**Data records**
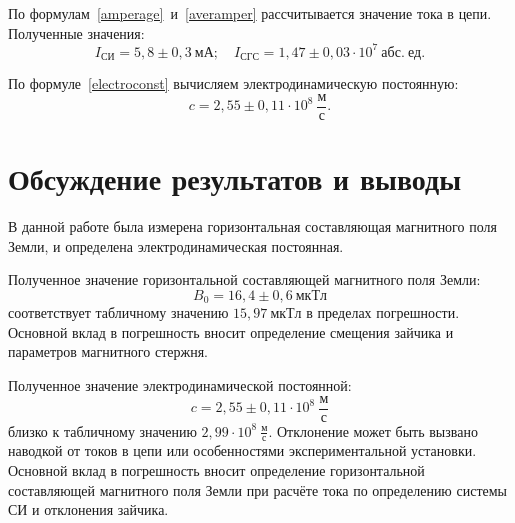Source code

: \documentclass[a4paper, 12pt]{article}
\begin{document}
По формулам~\eqref{amperage}~и~\eqref{averamper} рассчитывается значение тока в цепи. Полученные значения:
$$I_{СИ} = 5,8\pm0,3~мА; \quad I_{СГС} = 1,47\pm0,03\cdot10^7~абс.~ед.$$

По формуле~\eqref{electroconst} вычисляем электродинамическую постоянную:
$$c = 2,55\pm0,11\cdot10^8~\frac{м}{с}.$$

\section{Обсуждение результатов и выводы}

В данной работе была измерена горизонтальная составляющая магнитного поля Земли, и определена электродинамическая постоянная.

Полученное значение горизонтальной составляющей магнитного поля Земли:
$$\boxed{B_0 = 16,4\pm0,6~мкТл}$$
соответствует табличному значению $15,97~мкТл$ в пределах погрешности. Основной вклад в погрешность вносит определение смещения зайчика и параметров магнитного стержня.

Полученное значение электродинамической постоянной:
$$\boxed{c = 2,55\pm0,11\cdot10^8~\frac{м}{с}}$$
близко к табличному значению $2,99\cdot10^8~\frac{м}{с}$. Отклонение может быть вызвано наводкой от токов в цепи или особенностями экспериментальной установки. Основной вклад в погрешность вносит определение горизонтальной составляющей магнитного поля Земли при расчёте тока по определению системы СИ и отклонения зайчика.
\end{document}
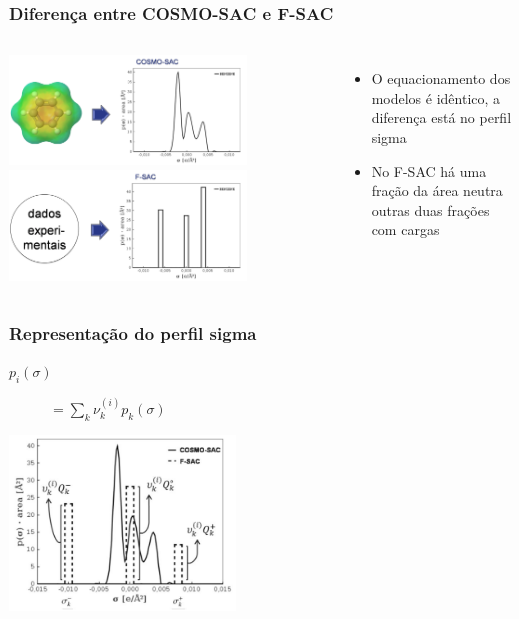 \documentclass[aspectratio=169]{beamer}
\begin{document}
\begin{frame}
\frametitle{Diferença entre COSMO-SAC e F-SAC}
\begin{columns}[c]
\begin{center}
  \includegraphics[width=0.75\textwidth]{img/perfil1}\\
  \includegraphics[width=0.75\textwidth]{img/perfil2}
\end{center}
\pause
\begin{itemize}
  	\item O equacionamento dos modelos é idêntico, a diferença
  		está no perfil sigma
    \item No F-SAC há uma fração da área neutra
    	outras duas frações com cargas
\end{itemize}
\end{columns}
\end{frame}

\begin{frame}
  \frametitle{Representação do perfil sigma}
  \begin{description}
	\item [$p_i(\sigma)$] $= \sum_k{\nu_k^{(i)}p_k(\sigma)}$
 	\end{description}
  \begin{center}
  \includegraphics[width=0.45\textwidth]{img/perfil_fsac}
  \end{center}
\end{frame}
\end{document}
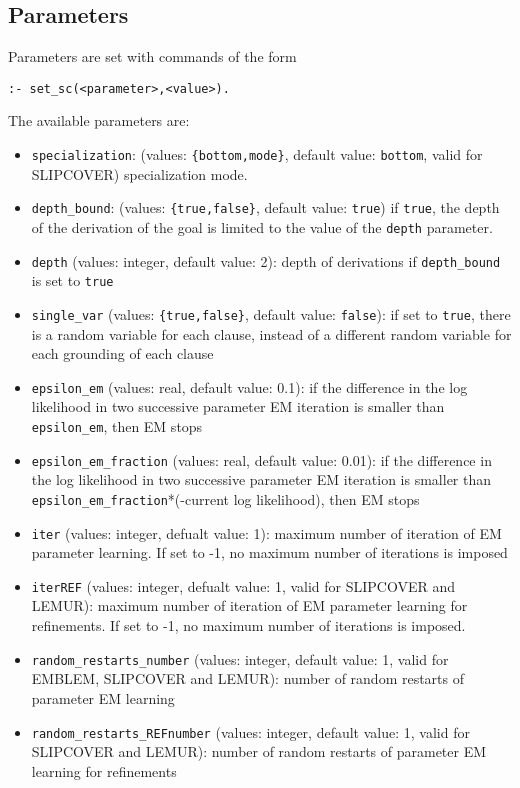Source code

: \subsection{Parameters}
Parameters are set with  commands of the form
\begin{verbatim}
:- set_sc(<parameter>,<value>).
\end{verbatim}
The available parameters are:
\begin{itemize}
\item \verb|specialization|: (values: \verb|{bottom,mode}|,  default value: \texttt{bottom}, valid for SLIPCOVER) specialization mode. 
\item \verb|depth_bound|: (values: \verb|{true,false}|,  default value: \texttt{true}) if \texttt{true}, the depth of the derivation of the goal is limited to the value of the \texttt{depth} parameter. 
\item \verb|depth| (values: integer, default value: 2): depth of derivations if  \verb|depth_bound|  is set to \verb|true|
\item \verb|single_var| (values: \verb|{true,false}|, default value: \verb|false|): if set to \verb|true|, there is a random variable for each clause, instead of a different random variable for each grounding of each clause
\item \verb|epsilon_em| (values: real, default value: 0.1): if the difference in the log likelihood in two successive parameter EM iteration is smaller
than \verb|epsilon_em|, then EM stops 
\item \verb|epsilon_em_fraction| (values: real, default value: 0.01): if the difference in the log likelihood in two successive parameter EM iteration is smaller
than \verb|epsilon_em_fraction|*(-current log likelihood), then EM stops
\item \verb|iter| (values: integer, defualt value: 1): maximum number of iteration of EM parameter learning. If set to -1, no maximum number of iterations is imposed
\item \verb|iterREF| (values: integer, defualt value: 1, valid for  
 SLIPCOVER and LEMUR):
 maximum number of iteration of EM parameter learning for refinements. If set to -1, no maximum number of iterations is imposed.
\item \verb|random_restarts_number| (values: integer, default value: 1, valid for EMBLEM, SLIPCOVER and LEMUR): number of random restarts of parameter EM learning
\item \verb|random_restarts_REFnumber| (values: integer, default value: 1, valid for  SLIPCOVER and LEMUR): number of random restarts of parameter EM learning for refinements

\end{itemize}
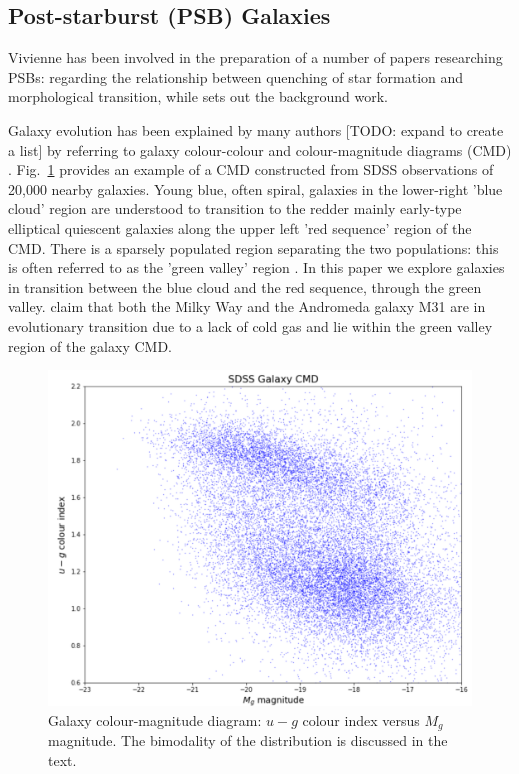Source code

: \subsection{Post-starburst (PSB) Galaxies}
\label{sec:PSBs}
Vivienne has been involved in the preparation of a number of papers researching PSBs: \citet{2017MNRAS.472.1401A} regarding the relationship between quenching of star formation and morphological transition, while \citet{2016MNRAS.463..832W} sets out the background work.
\par Galaxy evolution has been explained by many authors [TODO: expand to create a list] \citep{baldry2004quantifying,2006MNRAS.373..469B} by referring to galaxy colour-colour and colour-magnitude diagrams (CMD) \citep[see e.g.][]{2001AJ....122.1861S, 2003ApJ...585L...5H, 2003ApJS..149..289B}. Fig.~\ref{fig:CMD1} provides an example of a CMD constructed from SDSS observations of 20,000 nearby galaxies. Young blue, often spiral, galaxies in the lower-right 'blue cloud' region are understood to transition to the redder mainly early-type elliptical quiescent galaxies along the upper left 'red sequence' region of the CMD. There is a sparsely populated region separating the two populations: this is often referred to as the 'green valley' region \citep{2004ApJ...608..752B}. In this paper we explore galaxies in transition between the blue cloud and the red sequence, through the green valley.
\citet{Mutch_2011} claim that both the Milky Way and the Andromeda galaxy M31 are in evolutionary transition due to a lack of cold gas and lie within the green valley region of the galaxy CMD.

\begin{figure}
	\includegraphics[width=\columnwidth]{images/CMDs/galaxyCMD.PNG}
    \caption{Galaxy colour-magnitude diagram: $u-g$ colour index versus $M_g$ magnitude. The bimodality of the distribution is discussed in the text.}
    \label{fig:CMD1}
\end{figure}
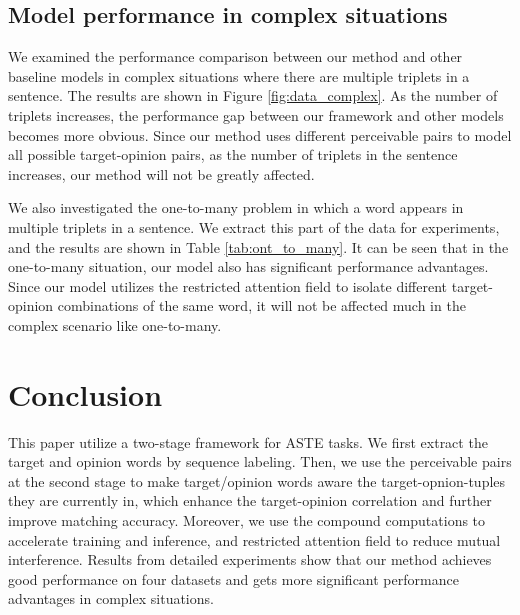 \documentclass[11pt]{article}
\begin{document}
\subsection{Model performance in complex situations}
We examined the performance comparison between our method and other baseline models in complex situations where there are multiple triplets in a sentence. The results are shown in Figure \ref{fig:data_complex}. As the number of triplets increases, the performance gap between our framework and other models becomes more obvious. Since our method uses different perceivable pairs to model all possible target-opinion pairs, as the number of triplets in the sentence increases, our method will not be greatly affected.

We also investigated the one-to-many problem in which a word appears in multiple triplets in a sentence. We extract this part of the data for experiments, and the results are shown in Table \ref{tab:ont_to_many}. It can be seen that in the one-to-many situation, our model also has significant performance advantages. Since our model utilizes the restricted attention field to isolate different target-opinion combinations of the same word, it will not be affected much in the complex scenario like one-to-many. \section{Conclusion}
This paper utilize a two-stage framework for ASTE tasks. We first extract the target and opinion words by sequence labeling. 
Then, we use the perceivable pairs at the second stage to make target/opinion words aware the target-opnion-tuples they are currently in, which enhance the target-opinion correlation and further improve matching accuracy.
Moreover, we use the compound computations to accelerate training and inference, and restricted attention field to reduce mutual interference. Results from detailed experiments show that our method achieves good performance on four datasets and gets more significant performance advantages in complex situations. 


\end{document}
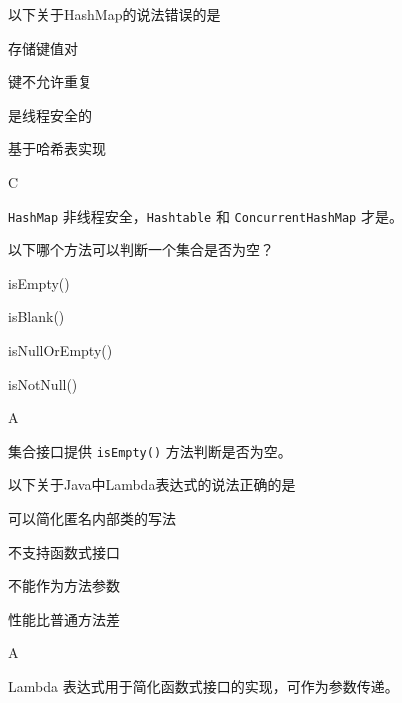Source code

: \begin{question}
	以下关于HashMap的说法错误的是
	\begin{options}
		\item 存储键值对
		\item 键不允许重复
		\item 是线程安全的
		\item 基于哈希表实现
	\end{options}
	\begin{answer}
		C
	\end{answer}
	\begin{explanation}
		\texttt{HashMap} 非线程安全，\texttt{Hashtable} 和 \texttt{ConcurrentHashMap} 才是。
	\end{explanation}
\end{question}

\begin{question}
	以下哪个方法可以判断一个集合是否为空？
	\begin{options}
		\item isEmpty()
		\item isBlank()
		\item isNullOrEmpty()
		\item isNotNull()
	\end{options}
	\begin{answer}
		A
	\end{answer}
	\begin{explanation}
		集合接口提供 \texttt{isEmpty()} 方法判断是否为空。
	\end{explanation}
\end{question}

\begin{question}
	以下关于Java中Lambda表达式的说法正确的是
	\begin{options}
		\item 可以简化匿名内部类的写法
		\item 不支持函数式接口
		\item 不能作为方法参数
		\item 性能比普通方法差
	\end{options}
	\begin{answer}
		A
	\end{answer}
	\begin{explanation}
		Lambda 表达式用于简化函数式接口的实现，可作为参数传递。
	\end{explanation}
\end{question}

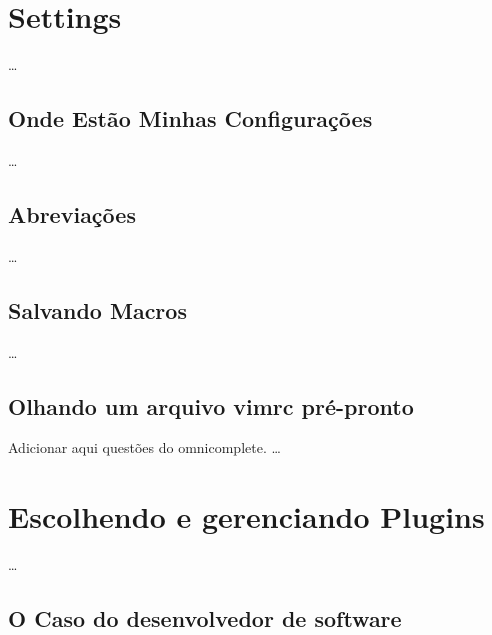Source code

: \documentclass[a4paper,12pt,oneside]{book}
\begin{document}





\newcommand{\vimcommand}[1]{%
    \sethlcolor{black}%
    \textbf{\textcolor{white}{\hl{#1}}}%
}
\newcommand{\vimkeys}[1]{%
    \sethlcolor{black}%
    \textbf{\textcolor{red}{\hl{#1}}}%
}
\newcommand{\insertfigure}[3]{
\begin{figure}[!htb]
\centering
\fbox{\texttt{[image: \#2]}}
\caption{#3}
\end{figure}
}










\chapter{Settings}
\ldots
\section{Onde Estão Minhas Configurações}
\ldots
\section{Abreviações}
\ldots
\section{Salvando Macros}
\ldots
\section{Olhando um arquivo vimrc pré-pronto}
Adicionar aqui questões do omnicomplete.
\ldots


\newpage
\chapter{Escolhendo e gerenciando Plugins}
\ldots
\section{O Caso do desenvolvedor de software}
\end{document}
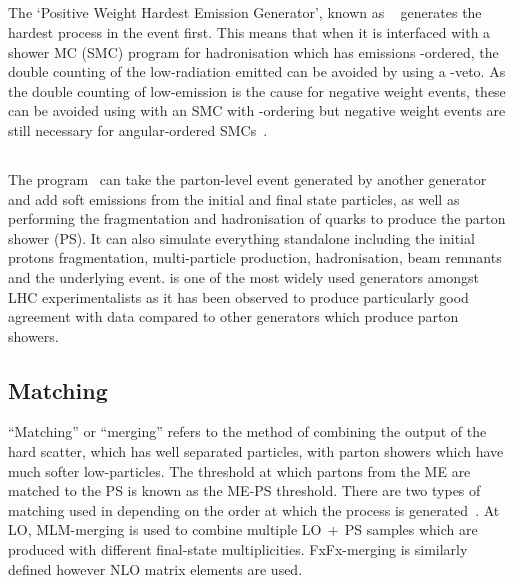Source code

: \subsection{\POWHEG}
The `Positive Weight Hardest Emission Generator', known as \POWHEG~\cite{POWHEG} generates the hardest process in the event first. This means that when it is interfaced with a shower MC (SMC) program for hadronisation which has emissions \pt-ordered, the double counting of the low-\pt radiation emitted can be avoided by using a \pt-veto. As the double counting of low-\pt emission is the cause for negative weight events, these can be avoided using \POWHEG with an SMC with \pt-ordering but negative weight events are still necessary for angular-ordered SMCs~\cite{Oleari:2010nx}. 


\subsection{\PYTHIA}
The \PYTHIA program~\cite{pythia} can take the parton-level event generated by another generator and add soft emissions from the initial and final state particles, as well as performing the fragmentation and hadronisation of quarks to produce the parton shower (PS). It can also simulate everything standalone including the initial protons fragmentation, multi-particle production, hadronisation, beam remnants and the underlying event. \PYTHIA is one of the most widely used generators amongst LHC experimentalists as it has been observed to produce particularly good agreement with data compared to other generators which produce parton showers.\\



\subsection{Matching}
``Matching'' or ``merging'' refers to the method of combining the output of the hard scatter, which has well separated particles, with parton showers which have much softer low-\pt particles. The \pt threshold at which partons from the ME are matched to the PS is known as the ME-PS threshold.
There are two types of matching used in \MADGRAPH depending on the order at which the process is generated~\cite{Degrande:2014sta}. At LO, MLM-merging is used to combine multiple LO$~+~$PS samples which are produced with different final-state multiplicities. FxFx-merging is similarly defined however NLO matrix elements are used.
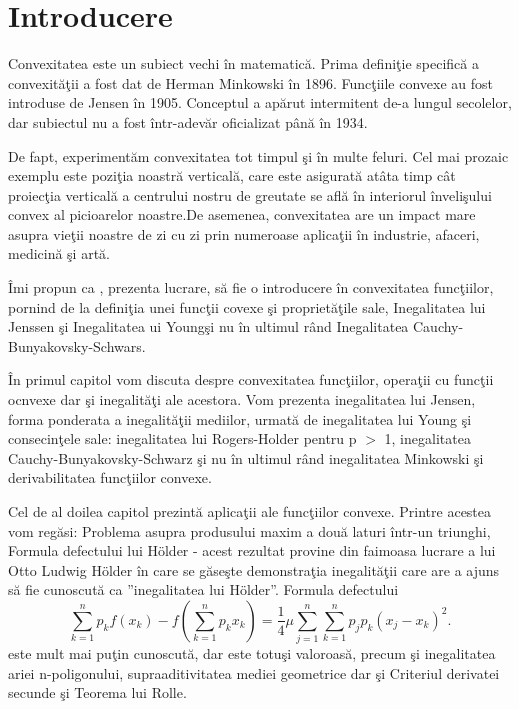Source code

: \documentclass[a4paper,12pt,oneside]{report}
\begin{document}
\chapter*{Introducere}


Convexitatea este un subiect  vechi \^{i}n matematic\u{a}. Prima defini\c{t}ie specific\u{a} a convexit\u{a}\c{t}ii
a fost dat de Herman Minkowski \^{i}n 1896. Func\c{t}iile convexe au fost introduse de Jensen
\^{i}n 1905. Conceptul a ap\u{a}rut intermitent de-a lungul secolelor, dar subiectul
nu a fost \^{i}ntr-adev\u{a}r oficializat p\^{a}n\u{a} \^{i}n 1934.

De fapt, experiment\u{a}m convexitatea tot timpul \c{s}i \^{i}n multe feluri. Cel mai prozaic exemplu este pozi\c{t}ia noastr\u{a} vertical\u{a}, care este asigurat\u{a} at\^{a}ta timp c\^{a}t proiec\c{t}ia vertical\u{a} a centrului nostru de greutate se afl\u{a} \^{i}n interiorul \^{i}nveli\c{s}ului convex al picioarelor noastre.De asemenea, convexitatea are un impact mare asupra vie\c{t}ii noastre de zi cu zi prin numeroase aplica\c{t}ii \^{i}n industrie, afaceri, medicin\u{a} \c{s}i art\u{a}.

\^{I}mi propun ca , prezenta lucrare, s\u{a} fie o introducere \^{i}n convexitatea func\c{t}iilor, pornind de la defini\c{t}ia unei func\c{t}ii covexe \c{s}i propriet\u{a}\c{t}ile sale,  Inegalitatea lui Jenssen \c{s}i Inegalitatea ui Young\c{s}i nu \^{i}n ultimul r\^{a}nd Inegalitatea Cauchy-Bunyakovsky-Schwars.

\^{I}n primul capitol vom discuta despre convexitatea func\c{t}iilor, opera\c{t}ii cu func\c{t}ii ocnvexe dar \c{s}i inegalit\u{a}\c{t}i ale acestora. Vom prezenta inegalitatea lui Jensen, forma ponderata a inegalit\u{a}\c{t}ii mediilor, urmat\u{a} de inegalitatea lui Young \c{s}i consecin\c{t}ele sale: inegalitatea lui Rogers-Holder pentru p \(>\) 1, inegalitatea Cauchy-Bunyakovsky-Schwarz \c{s}i nu \^{i}n ultimul r\^{a}nd inegalitatea Minkowski \c{s}i derivabilitatea func\c{t}iilor convexe.

Cel de al doilea capitol prezint\u{a} aplica\c{t}ii ale func\c{t}iilor convexe. Printre acestea vom reg\u{a}si: Problema asupra produsului maxim a dou\u{a} laturi \^{i}ntr-un triunghi, Formula defectului lui Hölder - acest rezultat provine din faimoasa lucrare a lui Otto Ludwig Hölder \^{i}n care se g\u{a}seşte demonstra\c{t}ia inegalit\u{a}ţii care are a ajuns s\u{a} fie cunoscut\u{a}  ca ”inegalitatea lui Hölder”. Formula defectului 
\begin{displaymath}
      \sum_{k = 1}^{n}p_{k}f\left ( x_{k} \right ) - f\left ( \sum_{k = 1}^{n} p_{k}x_{k}\right ) = \frac{1}{4}\mu \sum_{j = 1}^{n}\sum_{k = 1}^{n}p_{j}p_{k}\left ( x_{j} - x_{k} \right )^{2}.
\end{displaymath}
este mult mai pu\c{t}in cunoscut\u{a}, dar este totu\c{s}i valoroas\u{a}, precum \c{s}i  inegalitatea ariei n-poligonului, supraaditivitatea mediei geometrice dar \c{s}i Criteriul derivatei secunde \c{s}i Teorema lui Rolle.
\end{document}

**About this task**
Where a line of the listing holds the string "caption", copy that line.

**Your solution**
    \caption{Galaxy colour-magnitude diagram: $u-g$ colour index versus $M_g$ magnitude. The bimodality of the distribution is discussed in the text.}
\caption{#3}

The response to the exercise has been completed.